I am unconvinced of the wisdom of AFL club memberships. It appears a symptom of faulty economics on behalf of all parties. Fans pay for something they often don’t use making their membership little more than a donation (a significant portion of which is in turn squandered on merchandise, trinkets and several mailings throughout the year). Meanwhile the clubs accrue less revenue per attendee, assuming the same attendance figures.
Presumably somewhere in the equation there is a sweet spot where the club’s losses per attendee are more than accounted for by the charity of absentees; be they armchair fans, working, ill, otherwise indisposed, or simply Richmond supporters who have ‘misplaced’ their memberships.
Like gym membership, the aim is to extract the maximum amount of cash up front to immunise the bottom line from the potential dwindling interest of the member.
I’m sure someone in accounting has run the numbers and proven the case, it just seems a bit silly for everyone other than the die hard fan who attends every game or is hoping to acquire finals tickets.
Perhaps I’m being too practical. After all, footy is about passion.
So given we accept that system, why not extend it a little?
In the tradition of 16-month calendars, clubs could offer an ‘early bird’ membership to gain a head start on the next season.
Once membership growth has stalled as the inherent value of packages becomes less economically viable, clubs could effectively begin selling the next season’s memberships with the last 2 or 3 home games of the current season offered as an enticement to potential new members.
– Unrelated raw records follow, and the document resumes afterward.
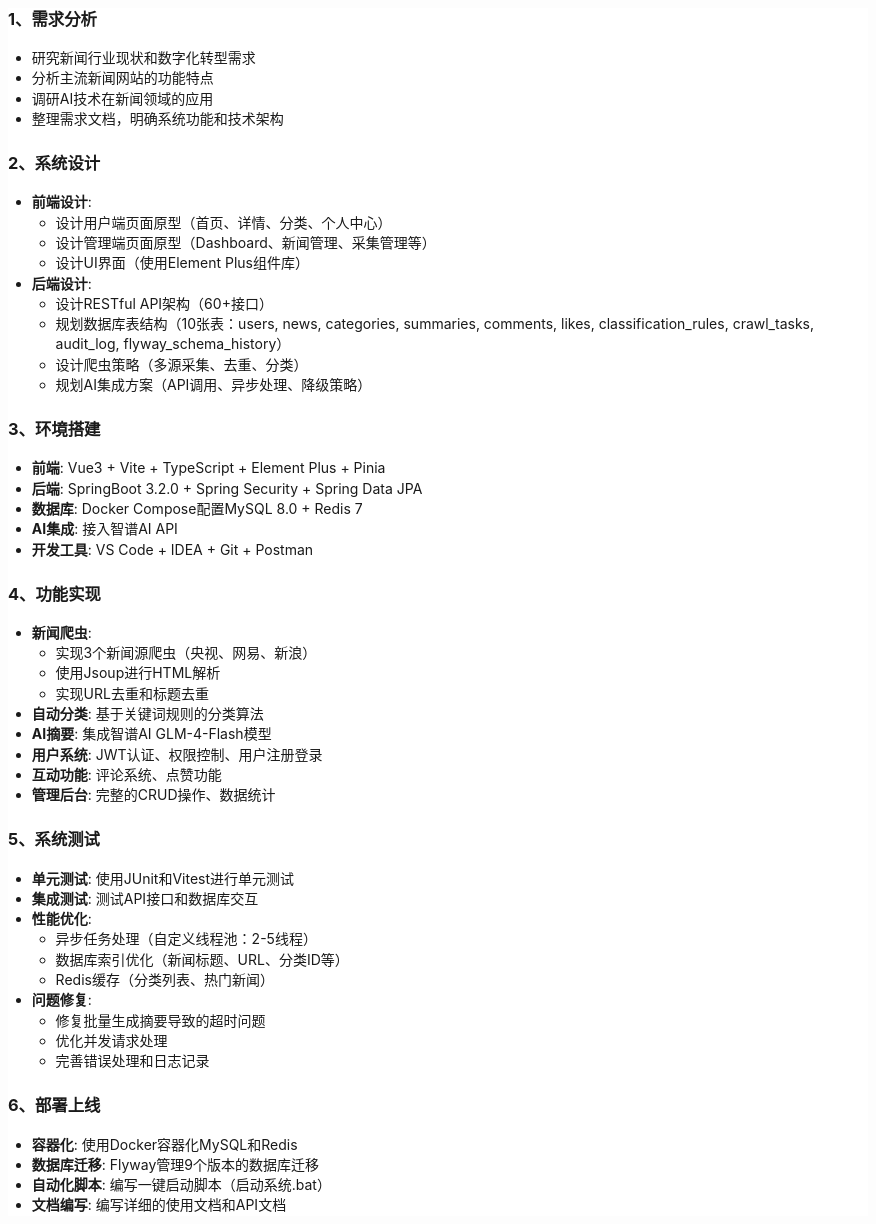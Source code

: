 ### 1、需求分析
- 研究新闻行业现状和数字化转型需求
- 分析主流新闻网站的功能特点
- 调研AI技术在新闻领域的应用
- 整理需求文档，明确系统功能和技术架构

### 2、系统设计
- **前端设计**: 
  - 设计用户端页面原型（首页、详情、分类、个人中心）
  - 设计管理端页面原型（Dashboard、新闻管理、采集管理等）
  - 设计UI界面（使用Element Plus组件库）
- **后端设计**:
  - 设计RESTful API架构（60+接口）
  - 规划数据库表结构（10张表：users, news, categories, summaries, comments, likes, classification_rules, crawl_tasks, audit_log, flyway_schema_history）
  - 设计爬虫策略（多源采集、去重、分类）
  - 规划AI集成方案（API调用、异步处理、降级策略）

### 3、环境搭建
- **前端**: Vue3 + Vite + TypeScript + Element Plus + Pinia
- **后端**: SpringBoot 3.2.0 + Spring Security + Spring Data JPA
- **数据库**: Docker Compose配置MySQL 8.0 + Redis 7
- **AI集成**: 接入智谱AI API
- **开发工具**: VS Code + IDEA + Git + Postman

### 4、功能实现
- **新闻爬虫**: 
  - 实现3个新闻源爬虫（央视、网易、新浪）
  - 使用Jsoup进行HTML解析
  - 实现URL去重和标题去重
- **自动分类**: 基于关键词规则的分类算法
- **AI摘要**: 集成智谱AI GLM-4-Flash模型
- **用户系统**: JWT认证、权限控制、用户注册登录
- **互动功能**: 评论系统、点赞功能
- **管理后台**: 完整的CRUD操作、数据统计

### 5、系统测试
- **单元测试**: 使用JUnit和Vitest进行单元测试
- **集成测试**: 测试API接口和数据库交互
- **性能优化**:
  - 异步任务处理（自定义线程池：2-5线程）
  - 数据库索引优化（新闻标题、URL、分类ID等）
  - Redis缓存（分类列表、热门新闻）
- **问题修复**:
  - 修复批量生成摘要导致的超时问题
  - 优化并发请求处理
  - 完善错误处理和日志记录

### 6、部署上线
- **容器化**: 使用Docker容器化MySQL和Redis
- **数据库迁移**: Flyway管理9个版本的数据库迁移
- **自动化脚本**: 编写一键启动脚本（启动系统.bat）
- **文档编写**: 编写详细的使用文档和API文档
The total cost to the club would be a handful of general admission tickets, assuming those late season attendees were already planning on purchasing tickets at face value, and nothing if not. The reward would be paid-up members locked in for the following season.
This idea would be particularly beneficial for lower ranked teams, allowing clubs to capitalise on a good run of form late in the season and/or sell hope for the new year.
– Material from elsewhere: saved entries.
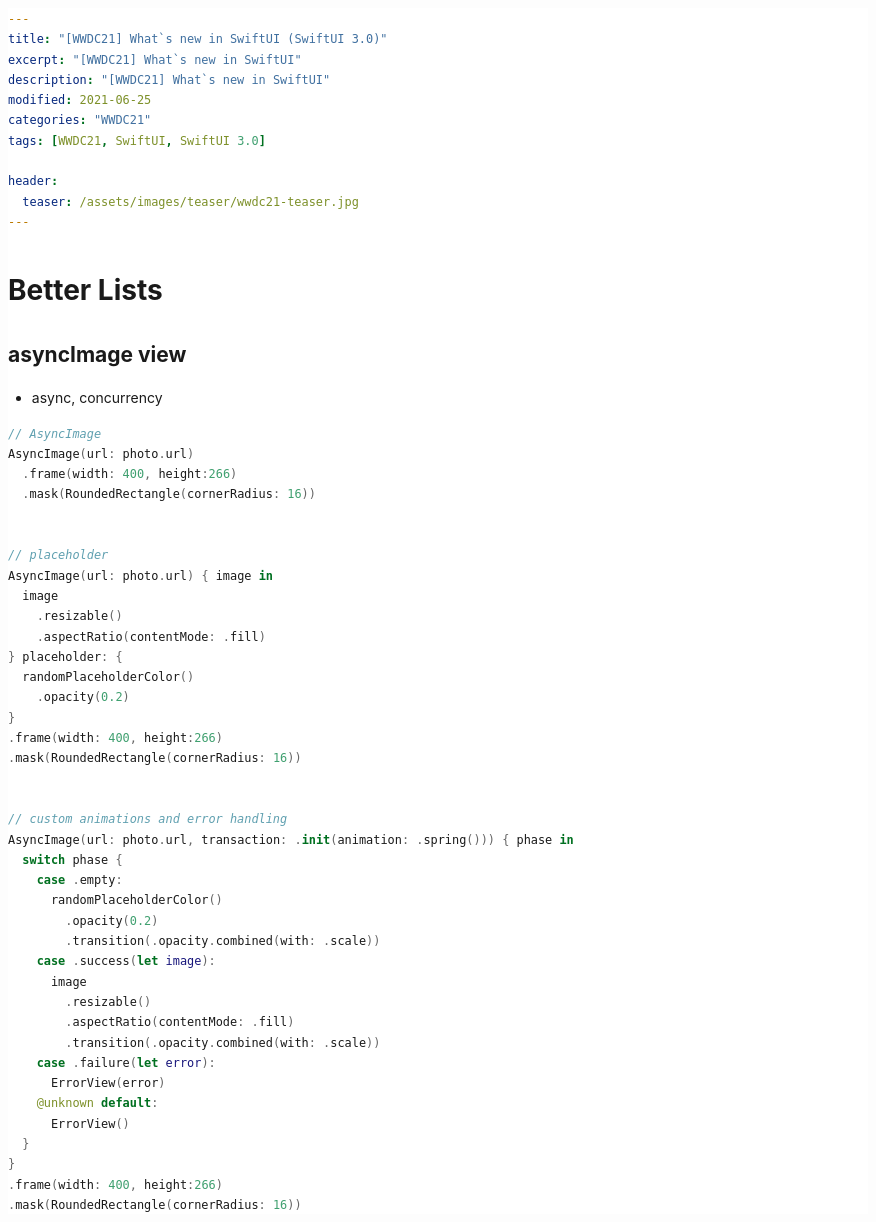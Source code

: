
 ```yaml
---
title: "[WWDC21] What`s new in SwiftUI (SwiftUI 3.0)"
excerpt: "[WWDC21] What`s new in SwiftUI"
description: "[WWDC21] What`s new in SwiftUI"
modified: 2021-06-25
categories: "WWDC21"
tags: [WWDC21, SwiftUI, SwiftUI 3.0]

header:
  teaser: /assets/images/teaser/wwdc21-teaser.jpg
---
```


# Better Lists
## asyncImage view
- async, concurrency

```swift
// AsyncImage
AsyncImage(url: photo.url)
  .frame(width: 400, height:266)
  .mask(RoundedRectangle(cornerRadius: 16))


// placeholder
AsyncImage(url: photo.url) { image in
  image
    .resizable()
    .aspectRatio(contentMode: .fill)
} placeholder: {
  randomPlaceholderColor()
    .opacity(0.2)
}
.frame(width: 400, height:266)
.mask(RoundedRectangle(cornerRadius: 16))


// custom animations and error handling
AsyncImage(url: photo.url, transaction: .init(animation: .spring())) { phase in
  switch phase {
    case .empty:
      randomPlaceholderColor()
        .opacity(0.2)
        .transition(.opacity.combined(with: .scale))
    case .success(let image):
      image
        .resizable()
        .aspectRatio(contentMode: .fill)
        .transition(.opacity.combined(with: .scale))
    case .failure(let error):
      ErrorView(error)
    @unknown default:
      ErrorView()
  }
}
.frame(width: 400, height:266)
.mask(RoundedRectangle(cornerRadius: 16))
```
The logistics could be a concern as memberships are notoriously slow to process.
However, the scale of the problem would be small as these bonus tickets would, by necessity, take the form of a self-printed or posted ticket. Obviously, full memberships could not be provided in advance as the new season requires many changes; logos, clothing, merchandise, and slogans, not to mention personnel.
Additionally, this idea could actually help negate administration and supply chain issues which plague the delivery of new memberships by both spreading the load and increasing certainty for the club.